Отдаленные последствия. «Грех», «Француз» и шестидесятники — страница 45 из 86

Даже в том случае, когда прошлое, как в образе Дынина, нарушавшего своими диктаторскими наклонностями благостный утопизм мы, вроде бы являлось сплошным пережитком истории, реальный объем исторической информации, с этим героем связанной, нельзя было перекрыть гротеском полностью, тем более – безоговорочно покончить с дыниными как с классом. В его суровом пионерском детстве было что-то социально близкое. Естественно, он не был своим, но все же трудно было записать его и во враги. Возможно, Дынин и казался чиновником-банкротом, но пережитком «старых безрадостных лет», полностью отпочковавшимся, как Бывалов, от нового времени, он не был.
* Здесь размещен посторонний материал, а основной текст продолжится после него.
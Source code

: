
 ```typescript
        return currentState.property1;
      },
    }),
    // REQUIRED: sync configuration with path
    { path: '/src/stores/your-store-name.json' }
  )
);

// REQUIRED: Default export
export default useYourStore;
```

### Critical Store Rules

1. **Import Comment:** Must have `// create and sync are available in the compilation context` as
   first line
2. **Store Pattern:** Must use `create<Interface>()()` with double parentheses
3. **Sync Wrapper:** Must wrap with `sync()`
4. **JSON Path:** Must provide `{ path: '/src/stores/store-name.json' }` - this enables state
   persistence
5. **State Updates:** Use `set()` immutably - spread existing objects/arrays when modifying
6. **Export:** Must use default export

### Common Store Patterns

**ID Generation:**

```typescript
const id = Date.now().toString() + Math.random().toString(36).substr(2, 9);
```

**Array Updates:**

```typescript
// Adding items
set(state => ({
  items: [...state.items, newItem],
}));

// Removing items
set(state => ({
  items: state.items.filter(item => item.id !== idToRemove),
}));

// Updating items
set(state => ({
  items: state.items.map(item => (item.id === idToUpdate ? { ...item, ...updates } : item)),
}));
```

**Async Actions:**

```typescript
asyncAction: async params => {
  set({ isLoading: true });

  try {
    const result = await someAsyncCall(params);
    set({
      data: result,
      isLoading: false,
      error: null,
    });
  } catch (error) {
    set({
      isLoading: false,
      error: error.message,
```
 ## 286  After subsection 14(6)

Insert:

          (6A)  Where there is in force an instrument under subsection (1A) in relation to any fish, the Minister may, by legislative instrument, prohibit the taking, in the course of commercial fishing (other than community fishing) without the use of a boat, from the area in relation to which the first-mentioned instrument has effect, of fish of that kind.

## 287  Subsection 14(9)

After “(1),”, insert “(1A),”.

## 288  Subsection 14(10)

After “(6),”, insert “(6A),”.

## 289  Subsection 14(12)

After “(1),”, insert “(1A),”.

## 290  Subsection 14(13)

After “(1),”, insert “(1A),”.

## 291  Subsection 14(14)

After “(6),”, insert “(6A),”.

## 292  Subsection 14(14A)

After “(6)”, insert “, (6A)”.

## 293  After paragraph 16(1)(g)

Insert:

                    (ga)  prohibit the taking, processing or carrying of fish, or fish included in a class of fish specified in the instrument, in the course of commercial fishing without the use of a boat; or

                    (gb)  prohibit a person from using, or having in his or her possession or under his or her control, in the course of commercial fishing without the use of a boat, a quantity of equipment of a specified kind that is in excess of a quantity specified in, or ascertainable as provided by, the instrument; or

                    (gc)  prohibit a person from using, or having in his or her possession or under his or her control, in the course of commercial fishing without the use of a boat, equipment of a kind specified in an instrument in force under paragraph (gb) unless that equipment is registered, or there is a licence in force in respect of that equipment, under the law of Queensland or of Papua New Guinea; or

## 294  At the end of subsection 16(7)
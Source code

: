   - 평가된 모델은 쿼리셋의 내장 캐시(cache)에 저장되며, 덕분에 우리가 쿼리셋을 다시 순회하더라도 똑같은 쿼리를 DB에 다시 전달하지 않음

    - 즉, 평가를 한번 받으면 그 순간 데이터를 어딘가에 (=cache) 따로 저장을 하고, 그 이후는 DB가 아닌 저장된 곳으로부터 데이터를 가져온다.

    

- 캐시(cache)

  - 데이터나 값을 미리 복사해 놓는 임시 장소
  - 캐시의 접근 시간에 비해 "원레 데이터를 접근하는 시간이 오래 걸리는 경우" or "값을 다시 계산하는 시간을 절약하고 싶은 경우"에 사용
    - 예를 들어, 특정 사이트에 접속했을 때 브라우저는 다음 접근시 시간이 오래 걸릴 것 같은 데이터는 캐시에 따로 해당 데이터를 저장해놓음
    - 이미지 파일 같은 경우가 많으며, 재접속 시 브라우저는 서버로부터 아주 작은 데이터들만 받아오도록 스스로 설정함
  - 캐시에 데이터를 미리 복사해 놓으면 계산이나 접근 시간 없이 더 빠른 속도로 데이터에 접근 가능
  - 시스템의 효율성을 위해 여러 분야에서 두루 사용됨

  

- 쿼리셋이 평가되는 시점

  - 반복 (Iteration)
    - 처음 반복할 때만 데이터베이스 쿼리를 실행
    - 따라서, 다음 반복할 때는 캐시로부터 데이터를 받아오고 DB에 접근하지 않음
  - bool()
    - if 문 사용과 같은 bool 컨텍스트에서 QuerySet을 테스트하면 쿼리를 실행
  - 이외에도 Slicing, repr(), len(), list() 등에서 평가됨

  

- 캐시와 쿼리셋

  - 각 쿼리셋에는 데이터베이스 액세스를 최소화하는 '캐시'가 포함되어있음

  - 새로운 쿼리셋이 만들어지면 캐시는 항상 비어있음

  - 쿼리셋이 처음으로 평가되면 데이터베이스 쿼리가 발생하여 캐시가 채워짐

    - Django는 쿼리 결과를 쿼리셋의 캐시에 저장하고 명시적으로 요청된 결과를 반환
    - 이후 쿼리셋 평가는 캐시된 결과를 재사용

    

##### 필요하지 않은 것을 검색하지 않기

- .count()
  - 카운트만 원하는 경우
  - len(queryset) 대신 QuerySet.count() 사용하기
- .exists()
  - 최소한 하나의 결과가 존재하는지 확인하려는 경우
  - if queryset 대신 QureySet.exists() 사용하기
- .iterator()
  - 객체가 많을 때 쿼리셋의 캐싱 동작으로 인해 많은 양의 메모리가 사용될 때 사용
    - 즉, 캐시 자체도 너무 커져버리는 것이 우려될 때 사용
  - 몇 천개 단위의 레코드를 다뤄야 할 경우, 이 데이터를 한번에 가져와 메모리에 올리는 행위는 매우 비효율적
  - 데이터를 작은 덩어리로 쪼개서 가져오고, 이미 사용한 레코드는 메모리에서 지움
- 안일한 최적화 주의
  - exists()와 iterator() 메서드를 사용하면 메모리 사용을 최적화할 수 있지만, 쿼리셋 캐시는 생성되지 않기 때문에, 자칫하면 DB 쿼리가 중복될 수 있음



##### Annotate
«ДОБРО ПОЖАЛОВАТЬ, ИЛИ ПОСТОРОННИМ ВХОД ВОСПРЕЩЕН!»

Режиссер Элем Климов

1964


Падший первый пионер Дынин, конечно, и в подметки не годился тем, кто ушел, «не долюбив, не докурив последней папиросы», но в том-то все и дело, что победоносное и в то же время трагическое прошлое было единым, включало и героические страницы, и «жалобную книгу». И как ни старались шестидесятники жить по-новому, с нуля, прошлое не выпускало их со своей орбиты. Оно словно держало их за край не заправленной в брюки гавайской рубашки, которую они надевали не столько для того, чтобы стать такими же, как американцы, сколько для того, чтобы, встретившись с незнакомцами – другими, – стать как и они, тоже другими, отдельными от доставшейся им в наследство истории.

Ради этой манящей и трудно достижимой цели, ради нового начала шестидесятники и попытались отложить тяжкий груз, «память прошлого», так и не распакованную толком до сих пор, «до востребования»[167].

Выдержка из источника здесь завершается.